(Stored data entries)

# # # # #

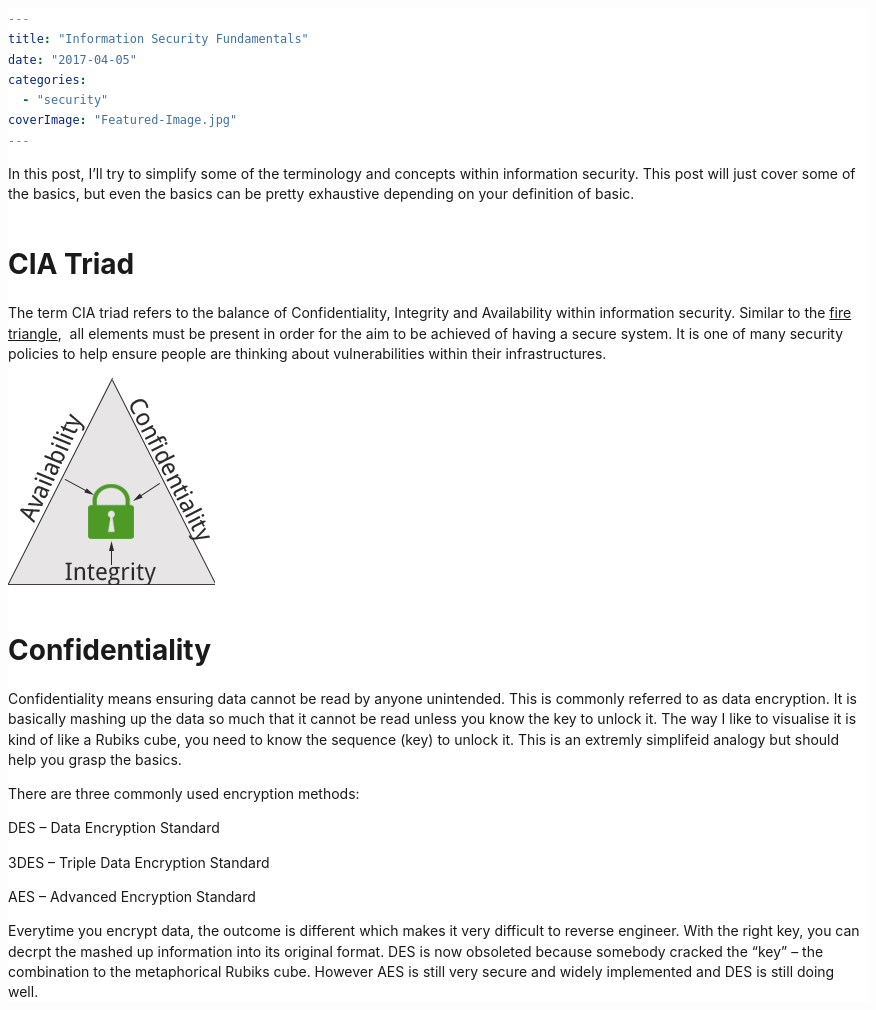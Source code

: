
 ```yaml
---
title: "Information Security Fundamentals"
date: "2017-04-05"
categories: 
  - "security"
coverImage: "Featured-Image.jpg"
---
```


In this post, I’ll try to simplify some of the terminology and concepts within information security. This post will just cover some of the basics, but even the basics can be pretty exhaustive depending on your definition of basic.

# CIA Triad

The term CIA triad refers to the balance of Confidentiality, Integrity and Availability within information security. Similar to the [fire triangle](http://www.sc.edu/ehs/modules/Fire/01_triangle.htm),  all elements must be present in order for the aim to be achieved of having a secure system. It is one of many security policies to help ensure people are thinking about vulnerabilities within their infrastructures.

![](images/CIA-Triad.png)

# Confidentiality

Confidentiality means ensuring data cannot be read by anyone unintended. This is commonly referred to as data encryption. It is basically mashing up the data so much that it cannot be read unless you know the key to unlock it. The way I like to visualise it is kind of like a Rubiks cube, you need to know the sequence (key) to unlock it. This is an extremly simplifeid analogy but should help you grasp the basics.

There are three commonly used encryption methods:

DES – Data Encryption Standard

3DES – Triple Data Encryption Standard

AES – Advanced Encryption Standard

Everytime you encrypt data, the outcome is different which makes it very difficult to reverse engineer. With the right key, you can decrpt the mashed up information into its original format. DES is now obsoleted because somebody cracked the “key” – the combination to the metaphorical Rubiks cube. However AES is still very secure and widely implemented and DES is still doing well.
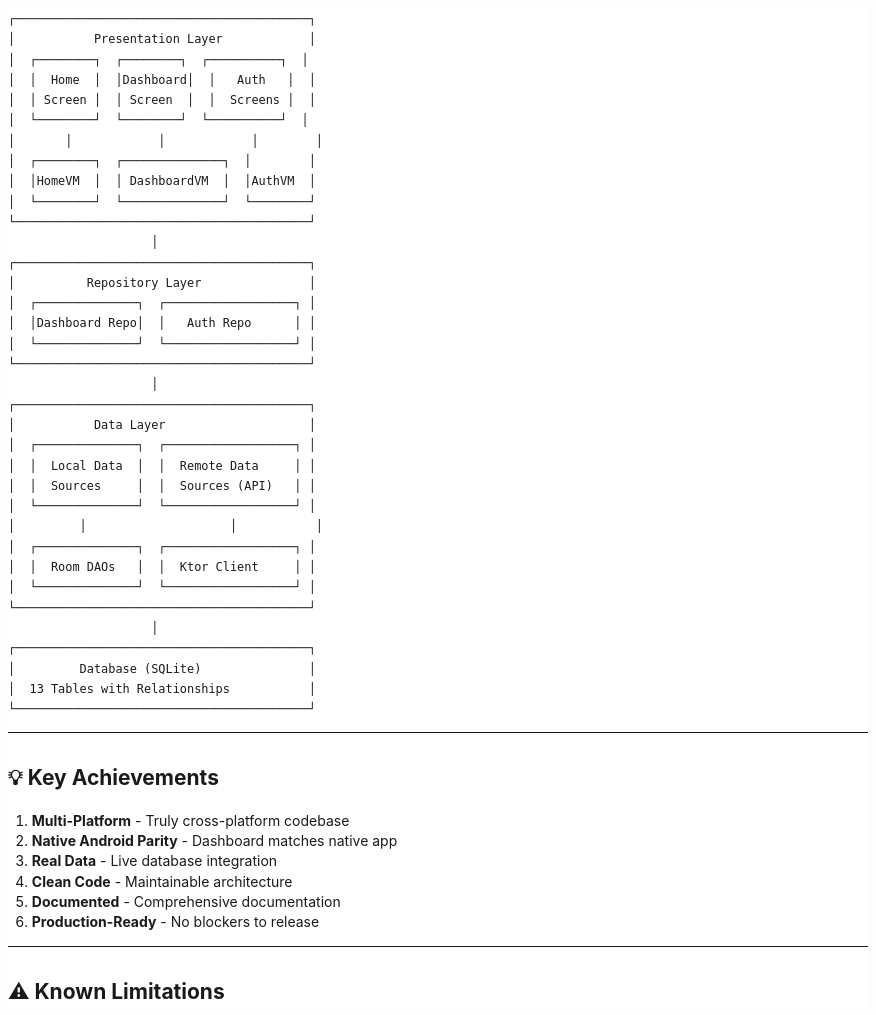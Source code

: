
 ```
┌─────────────────────────────────────────┐
│           Presentation Layer            │
│  ┌────────┐  ┌────────┐  ┌──────────┐  │
│  │  Home  │  │Dashboard│  │   Auth   │  │
│  │ Screen │  │ Screen  │  │  Screens │  │
│  └────────┘  └────────┘  └──────────┘  │
│       │            │            │        │
│  ┌────────┐  ┌──────────────┐  │        │
│  │HomeVM  │  │ DashboardVM  │  │AuthVM  │
│  └────────┘  └──────────────┘  └────────┘
└─────────────────────────────────────────┘
                    │
┌─────────────────────────────────────────┐
│          Repository Layer               │
│  ┌──────────────┐  ┌──────────────────┐ │
│  │Dashboard Repo│  │   Auth Repo      │ │
│  └──────────────┘  └──────────────────┘ │
└─────────────────────────────────────────┘
                    │
┌─────────────────────────────────────────┐
│           Data Layer                    │
│  ┌──────────────┐  ┌──────────────────┐ │
│  │  Local Data  │  │  Remote Data     │ │
│  │  Sources     │  │  Sources (API)   │ │
│  └──────────────┘  └──────────────────┘ │
│         │                    │           │
│  ┌──────────────┐  ┌──────────────────┐ │
│  │  Room DAOs   │  │  Ktor Client     │ │
│  └──────────────┘  └──────────────────┘ │
└─────────────────────────────────────────┘
                    │
┌─────────────────────────────────────────┐
│         Database (SQLite)               │
│  13 Tables with Relationships           │
└─────────────────────────────────────────┘
```

---

## 💡 Key Achievements

1. **Multi-Platform** - Truly cross-platform codebase
2. **Native Android Parity** - Dashboard matches native app
3. **Real Data** - Live database integration
4. **Clean Code** - Maintainable architecture
5. **Documented** - Comprehensive documentation
6. **Production-Ready** - No blockers to release

---

## ⚠️ Known Limitations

# # # # #

YOUR ASSIGNMENT: From the line holding "4. **Clean Code** - Maintainable architecture" down to the last line of the records above, restate each line exactly as written.

RESULT FOR THIS EXERCISE:
4. **Clean Code** - Maintainable architecture
5. **Documented** - Comprehensive documentation
6. **Production-Ready** - No blockers to release

---

## ⚠️ Known Limitations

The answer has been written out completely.